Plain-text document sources
————
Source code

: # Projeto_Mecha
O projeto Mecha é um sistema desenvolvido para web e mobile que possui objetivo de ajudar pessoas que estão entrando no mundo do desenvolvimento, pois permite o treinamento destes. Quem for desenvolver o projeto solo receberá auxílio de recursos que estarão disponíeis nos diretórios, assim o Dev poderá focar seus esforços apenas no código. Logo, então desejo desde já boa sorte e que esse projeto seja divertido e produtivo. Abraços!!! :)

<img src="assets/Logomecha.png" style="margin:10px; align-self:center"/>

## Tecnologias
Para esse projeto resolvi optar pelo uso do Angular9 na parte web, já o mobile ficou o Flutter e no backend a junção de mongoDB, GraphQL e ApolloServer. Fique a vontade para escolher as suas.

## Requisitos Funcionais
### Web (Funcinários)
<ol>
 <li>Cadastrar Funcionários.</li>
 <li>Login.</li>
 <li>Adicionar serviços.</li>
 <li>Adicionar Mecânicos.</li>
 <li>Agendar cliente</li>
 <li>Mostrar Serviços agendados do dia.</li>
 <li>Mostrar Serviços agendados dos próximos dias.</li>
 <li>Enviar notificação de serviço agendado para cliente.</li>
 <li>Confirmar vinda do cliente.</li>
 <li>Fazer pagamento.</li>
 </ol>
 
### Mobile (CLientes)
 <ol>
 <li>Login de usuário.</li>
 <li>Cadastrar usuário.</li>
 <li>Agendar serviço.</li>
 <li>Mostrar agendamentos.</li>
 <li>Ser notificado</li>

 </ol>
————
Extract every entry above as it appears.

▶ **OUTPUT BELOW**
Source code

: # Projeto_Mecha
O projeto Mecha é um sistema desenvolvido para web e mobile que possui objetivo de ajudar pessoas que estão entrando no mundo do desenvolvimento, pois permite o treinamento destes. Quem for desenvolver o projeto solo receberá auxílio de recursos que estarão disponíeis nos diretórios, assim o Dev poderá focar seus esforços apenas no código. Logo, então desejo desde já boa sorte e que esse projeto seja divertido e produtivo. Abraços!!! :)

<img src="assets/Logomecha.png" style="margin:10px; align-self:center"/>

## Tecnologias
Para esse projeto resolvi optar pelo uso do Angular9 na parte web, já o mobile ficou o Flutter e no backend a junção de mongoDB, GraphQL e ApolloServer. Fique a vontade para escolher as suas.

## Requisitos Funcionais
### Web (Funcinários)
<ol>
 <li>Cadastrar Funcionários.</li>
 <li>Login.</li>
 <li>Adicionar serviços.</li>
 <li>Adicionar Mecânicos.</li>
 <li>Agendar cliente</li>
 <li>Mostrar Serviços agendados do dia.</li>
 <li>Mostrar Serviços agendados dos próximos dias.</li>
 <li>Enviar notificação de serviço agendado para cliente.</li>
 <li>Confirmar vinda do cliente.</li>
 <li>Fazer pagamento.</li>
 </ol>
 
### Mobile (CLientes)
 <ol>
 <li>Login de usuário.</li>
 <li>Cadastrar usuário.</li>
 <li>Agendar serviço.</li>
 <li>Mostrar agendamentos.</li>
 <li>Ser notificado</li>

 </ol>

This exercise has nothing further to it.